◆ How to complete this task ◆
Read through the lines below for the string "includegraphics" and copy each one that has it.

━━━━━ Data to examine ━━━━━

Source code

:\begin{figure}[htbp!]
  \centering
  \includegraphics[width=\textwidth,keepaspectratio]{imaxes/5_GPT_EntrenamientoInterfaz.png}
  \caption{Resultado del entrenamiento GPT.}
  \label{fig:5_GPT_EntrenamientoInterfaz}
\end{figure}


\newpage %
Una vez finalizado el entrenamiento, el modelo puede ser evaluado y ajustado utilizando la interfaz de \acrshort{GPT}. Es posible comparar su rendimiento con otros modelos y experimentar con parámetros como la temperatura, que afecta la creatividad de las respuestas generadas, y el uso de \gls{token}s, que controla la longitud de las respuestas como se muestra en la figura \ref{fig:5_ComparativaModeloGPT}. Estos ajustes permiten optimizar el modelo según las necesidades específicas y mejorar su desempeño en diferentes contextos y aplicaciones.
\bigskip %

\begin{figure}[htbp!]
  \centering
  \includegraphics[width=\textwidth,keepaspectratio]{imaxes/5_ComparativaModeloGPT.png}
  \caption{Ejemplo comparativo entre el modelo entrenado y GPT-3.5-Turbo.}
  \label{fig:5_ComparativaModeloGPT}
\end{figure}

━━━━━

◆ Task output ◆
  \includegraphics[width=\textwidth,keepaspectratio]{imaxes/5_GPT_EntrenamientoInterfaz.png}
  \includegraphics[width=\textwidth,keepaspectratio]{imaxes/5_ComparativaModeloGPT.png}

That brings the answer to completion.